STATE OF TASMANIA v KALEB CAMERON MOREY 22 FEBRUARY 2021
COMMENTS ON PASSING SENTENCE PEARCE J
Kaleb Morey, you plead guilty to aggravated robbery. On 3 November 2020 you arranged to sell a friend of yours, a male aged 29, two pounds of cannabis for $3,200. You became aggrieved when he insisted that you deliver the cannabis to his home. As a result you formed a plan to steal from him by driving off with his money without handing over the cannabis. The driver was your associate, a female. You told her what you had in mind. When you arrived at the complainant’s home in Newnham you opened the front passenger door to him. He stood with his left foot in the front passenger footwell and held onto the roof rack while you started to count the money he had handed you. As was arranged, the driver then suddenly accelerated away. The complainant hung on, tried to pull himself into the cabin in an attempt to retrieve his cash. He managed to throw some out the door onto the street. However as the driver turned and sped away you pushed the complainant from the car using your arms and legs. He fell onto the road with such force that his right leg was fractured. You returned to retrieve some of the money which had been thrown from the car, but when you saw someone watching, you instructed your associate to drive away.
The complainant was taken by ambulance to the hospital. While he was there you sent a message taunting him and inviting him to pick up the rest of the money on his way home.

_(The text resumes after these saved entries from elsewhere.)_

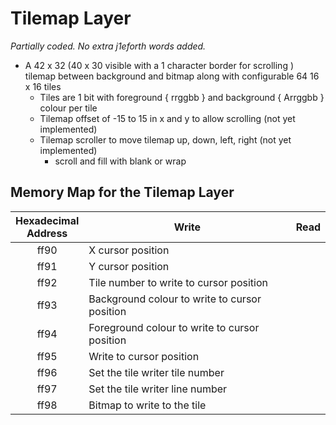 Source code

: # Tilemap Layer

_Partially coded. No extra j1eforth words added._

* A 42 x 32 (40 x 30 visible with a 1 character border for scrolling ) tilemap between background and bitmap along with configurable 64 16 x 16 tiles
    * Tiles are 1 bit with foreground { rrggbb } and background { Arrggbb } colour per tile
    * Tilemap offset of -15 to 15 in x and y to allow scrolling (not yet implemented)
    * Tilemap scroller to move tilemap up, down, left, right (not yet implemented)
        * scroll and fill with blank or wrap

## Memory Map for the Tilemap Layer

Hexadecimal<br>Address | Write | Read
:-----: | ----- | -----
ff90 | X cursor position 
ff91 | Y cursor position
ff92 | Tile number to write to cursor position
ff93 | Background colour to write to cursor position
ff94 | Foreground colour to write to cursor position
ff95 | Write to cursor position
ff96 | Set the tile writer tile number
ff97 | Set the tile writer line number
ff98 | Bitmap to write to the tile
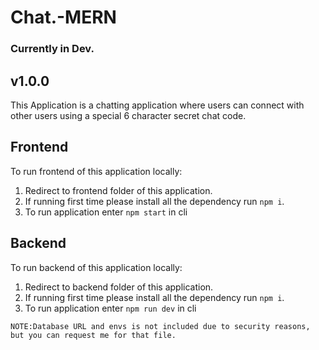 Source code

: # Chat.-MERN
### Currently in Dev.
## v1.0.0
This Application is a chatting application where users can connect with other users using a special 6 character secret chat code.

## Frontend

To run frontend of this application locally:<br/>
1. Redirect to frontend folder of this application.
2. If running first time please install all the dependency run `npm i`.
3. To run application enter `npm start` in cli

## Backend

To run backend of this application locally:<br/>
1. Redirect to backend folder of this application.
2. If running first time please install all the dependency run `npm i`.
3. To run application enter `npm run dev` in cli

`NOTE:Database URL and envs is not included due to security reasons, but you can request me for that file.`

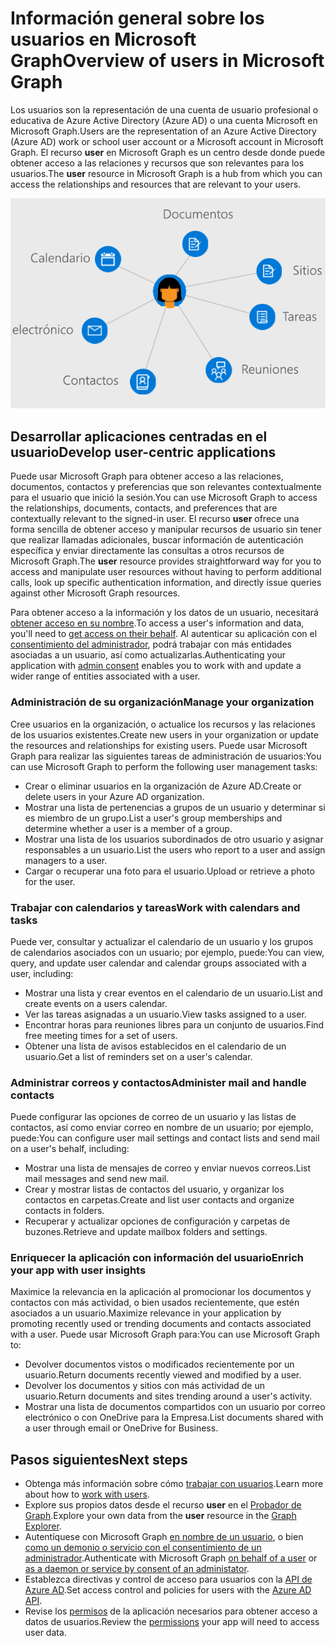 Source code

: # <a name="overview-of-users-in-microsoft-graph"></a><span data-ttu-id="5a7c0-101">Información general sobre los usuarios en Microsoft Graph</span><span class="sxs-lookup"><span data-stu-id="5a7c0-101">Overview of users in Microsoft Graph</span></span>

<span data-ttu-id="5a7c0-102">Los usuarios son la representación de una cuenta de usuario profesional o educativa de Azure Active Directory (Azure AD) o una cuenta Microsoft en Microsoft Graph.</span><span class="sxs-lookup"><span data-stu-id="5a7c0-102">Users are the representation of an Azure Active Directory (Azure AD) work or school user account or a Microsoft account in Microsoft Graph.</span></span> <span data-ttu-id="5a7c0-103">El recurso **user** en Microsoft Graph es un centro desde donde puede obtener acceso a las relaciones y recursos que son relevantes para los usuarios.</span><span class="sxs-lookup"><span data-stu-id="5a7c0-103">The **user** resource in Microsoft Graph is a hub from which you can access the relationships and resources that are relevant to your users.</span></span>

![Diagrama donde se muestra un usuario conectado a un calendario, correo electrónico, contactos, reuniones, tareas, sitios y documentos](images/users.png)

## <a name="develop-user-centric-applications"></a><span data-ttu-id="5a7c0-105">Desarrollar aplicaciones centradas en el usuario</span><span class="sxs-lookup"><span data-stu-id="5a7c0-105">Develop user-centric applications</span></span>

<span data-ttu-id="5a7c0-106">Puede usar Microsoft Graph para obtener acceso a las relaciones, documentos, contactos y preferencias que son relevantes contextualmente para el usuario que inició la sesión.</span><span class="sxs-lookup"><span data-stu-id="5a7c0-106">You can use Microsoft Graph to access the relationships, documents, contacts, and preferences that are contextually relevant to the signed-in user.</span></span> <span data-ttu-id="5a7c0-107">El recurso **user** ofrece una forma sencilla de obtener acceso y manipular recursos de usuario sin tener que realizar llamadas adicionales, buscar información de autenticación específica y enviar directamente las consultas a otros recursos de Microsoft Graph.</span><span class="sxs-lookup"><span data-stu-id="5a7c0-107">The **user** resource provides straightforward way for you to access and manipulate user resources without having to perform additional calls, look up specific authentication information, and directly issue queries against other Microsoft Graph resources.</span></span>

<span data-ttu-id="5a7c0-108">Para obtener acceso a la información y los datos de un usuario, necesitará [obtener acceso en su nombre](https://developer.microsoft.com/graph/docs/concepts/auth_v2_user).</span><span class="sxs-lookup"><span data-stu-id="5a7c0-108">To access a user's information and data, you'll need to [get access on their behalf](https://developer.microsoft.com/graph/docs/concepts/auth_v2_user).</span></span> <span data-ttu-id="5a7c0-109">Al autenticar su aplicación con el [consentimiento del administrador](https://developer.microsoft.com/en-us/graph/docs/concepts/permissions_reference), podrá trabajar con más entidades asociadas a un usuario, así como actualizarlas.</span><span class="sxs-lookup"><span data-stu-id="5a7c0-109">Authenticating your application with [admin consent](https://developer.microsoft.com/en-us/graph/docs/concepts/permissions_reference) enables you to work with and update a wider range of entities associated with a user.</span></span>

### <a name="manage-your-organization"></a><span data-ttu-id="5a7c0-110">Administración de su organización</span><span class="sxs-lookup"><span data-stu-id="5a7c0-110">Manage your organization</span></span>

<span data-ttu-id="5a7c0-111">Cree usuarios en la organización, o actualice los recursos y las relaciones de los usuarios existentes.</span><span class="sxs-lookup"><span data-stu-id="5a7c0-111">Create new users in your organization or update the resources and relationships for existing users.</span></span> <span data-ttu-id="5a7c0-112">Puede usar Microsoft Graph para realizar las siguientes tareas de administración de usuarios:</span><span class="sxs-lookup"><span data-stu-id="5a7c0-112">You can use Microsoft Graph to perform the following user management tasks:</span></span> 

- <span data-ttu-id="5a7c0-113">Crear o eliminar usuarios en la organización de Azure AD.</span><span class="sxs-lookup"><span data-stu-id="5a7c0-113">Create or delete users in your Azure AD organization.</span></span>
- <span data-ttu-id="5a7c0-114">Mostrar una lista de pertenencias a grupos de un usuario y determinar si es miembro de un grupo.</span><span class="sxs-lookup"><span data-stu-id="5a7c0-114">List a user's group memberships and determine whether a user is a member of a group.</span></span>
- <span data-ttu-id="5a7c0-115">Mostrar una lista de los usuarios subordinados de otro usuario y asignar responsables a un usuario.</span><span class="sxs-lookup"><span data-stu-id="5a7c0-115">List the users who report to a user and assign managers to a user.</span></span>
- <span data-ttu-id="5a7c0-116">Cargar o recuperar una foto para el usuario.</span><span class="sxs-lookup"><span data-stu-id="5a7c0-116">Upload or retrieve a photo for the user.</span></span>

### <a name="work-with-calendars-and-tasks"></a><span data-ttu-id="5a7c0-117">Trabajar con calendarios y tareas</span><span class="sxs-lookup"><span data-stu-id="5a7c0-117">Work with calendars and tasks</span></span>

<span data-ttu-id="5a7c0-118">Puede ver, consultar y actualizar el calendario de un usuario y los grupos de calendarios asociados con un usuario; por ejemplo, puede:</span><span class="sxs-lookup"><span data-stu-id="5a7c0-118">You can view, query, and update user calendar and calendar groups associated with a user, including:</span></span>

- <span data-ttu-id="5a7c0-119">Mostrar una lista y crear eventos en el calendario de un usuario.</span><span class="sxs-lookup"><span data-stu-id="5a7c0-119">List and create events on a users calendar.</span></span>
- <span data-ttu-id="5a7c0-120">Ver las tareas asignadas a un usuario.</span><span class="sxs-lookup"><span data-stu-id="5a7c0-120">View tasks assigned to a user.</span></span>
- <span data-ttu-id="5a7c0-121">Encontrar horas para reuniones libres para un conjunto de usuarios.</span><span class="sxs-lookup"><span data-stu-id="5a7c0-121">Find free meeting times for a set of users.</span></span>
- <span data-ttu-id="5a7c0-122">Obtener una lista de avisos establecidos en el calendario de un usuario.</span><span class="sxs-lookup"><span data-stu-id="5a7c0-122">Get a list of reminders set on a user's calendar.</span></span>

### <a name="administer-mail-and-handle-contacts"></a><span data-ttu-id="5a7c0-123">Administrar correos y contactos</span><span class="sxs-lookup"><span data-stu-id="5a7c0-123">Administer mail and handle contacts</span></span>

<span data-ttu-id="5a7c0-124">Puede configurar las opciones de correo de un usuario y las listas de contactos, así como enviar correo en nombre de un usuario; por ejemplo, puede:</span><span class="sxs-lookup"><span data-stu-id="5a7c0-124">You can configure user mail settings and contact lists and send mail on a user's behalf, including:</span></span>

- <span data-ttu-id="5a7c0-125">Mostrar una lista de mensajes de correo y enviar nuevos correos.</span><span class="sxs-lookup"><span data-stu-id="5a7c0-125">List mail messages and send new mail.</span></span>
- <span data-ttu-id="5a7c0-126">Crear y mostrar listas de contactos del usuario, y organizar los contactos en carpetas.</span><span class="sxs-lookup"><span data-stu-id="5a7c0-126">Create and list user contacts and organize contacts in folders.</span></span>
- <span data-ttu-id="5a7c0-127">Recuperar y actualizar opciones de configuración y carpetas de buzones.</span><span class="sxs-lookup"><span data-stu-id="5a7c0-127">Retrieve and update mailbox folders and settings.</span></span>

### <a name="enrich-your-app-with-user-insights"></a><span data-ttu-id="5a7c0-128">Enriquecer la aplicación con información del usuario</span><span class="sxs-lookup"><span data-stu-id="5a7c0-128">Enrich your app with user insights</span></span>

<span data-ttu-id="5a7c0-129">Maximice la relevancia en la aplicación al promocionar los documentos y contactos con más actividad, o bien usados recientemente, que estén asociados a un usuario.</span><span class="sxs-lookup"><span data-stu-id="5a7c0-129">Maximize relevance in your application by promoting recently used or trending documents and contacts associated with a user.</span></span> <span data-ttu-id="5a7c0-130">Puede usar Microsoft Graph para:</span><span class="sxs-lookup"><span data-stu-id="5a7c0-130">You can use Microsoft Graph to:</span></span>

- <span data-ttu-id="5a7c0-131">Devolver documentos vistos o modificados recientemente por un usuario.</span><span class="sxs-lookup"><span data-stu-id="5a7c0-131">Return documents recently viewed and modified by a user.</span></span>
- <span data-ttu-id="5a7c0-132">Devolver los documentos y sitios con más actividad de un usuario.</span><span class="sxs-lookup"><span data-stu-id="5a7c0-132">Return documents and sites trending around a user's activity.</span></span>
- <span data-ttu-id="5a7c0-133">Mostrar una lista de documentos compartidos con un usuario por correo electrónico o con OneDrive para la Empresa.</span><span class="sxs-lookup"><span data-stu-id="5a7c0-133">List documents shared with a user through email or OneDrive for Business.</span></span>

## <a name="next-steps"></a><span data-ttu-id="5a7c0-134">Pasos siguientes</span><span class="sxs-lookup"><span data-stu-id="5a7c0-134">Next steps</span></span>

- <span data-ttu-id="5a7c0-135">Obtenga más información sobre cómo [trabajar con usuarios](../api-reference/v1.0/resources/users.md).</span><span class="sxs-lookup"><span data-stu-id="5a7c0-135">Learn more about how to [work with users](../api-reference/v1.0/resources/users.md).</span></span>
- <span data-ttu-id="5a7c0-136">Explore sus propios datos desde el recurso **user** en el [Probador de Graph](https://developer.microsoft.com/graph/graph-explorer).</span><span class="sxs-lookup"><span data-stu-id="5a7c0-136">Explore your own data from the **user** resource in the [Graph Explorer](https://developer.microsoft.com/graph/graph-explorer).</span></span>
- <span data-ttu-id="5a7c0-137">Autentíquese con Microsoft Graph [en nombre de un usuario](auth_v2_user.md), o bien [como un demonio o servicio con el consentimiento de un administrador](auth_v2_service.md).</span><span class="sxs-lookup"><span data-stu-id="5a7c0-137">Authenticate with Microsoft Graph [on behalf of a user](auth_v2_user.md) or [as a daemon or service by consent of an administator](auth_v2_service.md).</span></span>
- <span data-ttu-id="5a7c0-138">Establezca directivas y control de acceso para usuarios con la [API de Azure AD](../api-reference/v1.0/resources/azure_ad_overview.md).</span><span class="sxs-lookup"><span data-stu-id="5a7c0-138">Set access control and policies for users with the [Azure AD API](../api-reference/v1.0/resources/azure_ad_overview.md).</span></span>
- <span data-ttu-id="5a7c0-139">Revise los [permisos](permissions_reference.md) de la aplicación necesarios para obtener acceso a datos de usuarios.</span><span class="sxs-lookup"><span data-stu-id="5a7c0-139">Review the [permissions](permissions_reference.md) your app will need to access user data.</span></span> 
<!-- This isn't really a next step; let's remove to keep the list of links concise.>
- Stay up to date with Microsoft Graph [changelog](https://developer.microsoft.com/graph/docs/concepts/changelog).
-->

The complainant suffered a serious and painful injury. His right tibia and fibula were both broken. On the following day he underwent surgery involving external fixation of the tibia and internal fixation of the fibula. He was in hospital for three days. He returned for further surgery on 12 November. I have no medical opinion which indicates a prognosis, but the complainant’s victim impact statement describes the type of very serious effects which were entirely predictable. He says that the fractures are not healing. He is seriously incapacitated and in chronic pain. He is still not walking unaided. He requires help with self-care for which he relies on his partner. It has affected his relationship with his wife and children and is taking a heavy psychological toll.
You made some admissions to the police but also falsely claimed that the complainant owed you money and threatened you with a knife. The principal mitigating factor is your plea of guilty although you have little claim to remorse. I accept that although the stealing was planned, you did not intend to cause the serious injury the complainant in fact suffered. Having said that, the injury was an entirely foreseeable result of your conduct.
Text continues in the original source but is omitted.